*** Opening Provided records ***
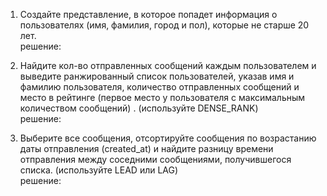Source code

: 1. Создайте представление, в которое попадет информация о  пользователях (имя, фамилия, город и пол), которые не старше 20 лет.  
решение:

2. Найдите кол-во  отправленных сообщений каждым пользователем и  выведите ранжированный список пользователей, указав имя и фамилию пользователя, количество отправленных сообщений и место в рейтинге (первое место у пользователя с максимальным количеством сообщений) . (используйте DENSE_RANK)  
решение: 

3. Выберите все сообщения, отсортируйте сообщения по возрастанию даты отправления (created_at) и найдите разницу времени отправления между соседними сообщениями, получившегося списка. (используйте LEAD или LAG)  
решение:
*** Closing Provided records ***
Word for word, return the records shown above without their pictures.

-- Your response --
Source code

: 1. Создайте представление, в которое попадет информация о  пользователях (имя, фамилия, город и пол), которые не старше 20 лет.  
решение:

2. Найдите кол-во  отправленных сообщений каждым пользователем и  выведите ранжированный список пользователей, указав имя и фамилию пользователя, количество отправленных сообщений и место в рейтинге (первое место у пользователя с максимальным количеством сообщений) . (используйте DENSE_RANK)  
решение: 

3. Выберите все сообщения, отсортируйте сообщения по возрастанию даты отправления (created_at) и найдите разницу времени отправления между соседними сообщениями, получившегося списка. (используйте LEAD или LAG)  
решение:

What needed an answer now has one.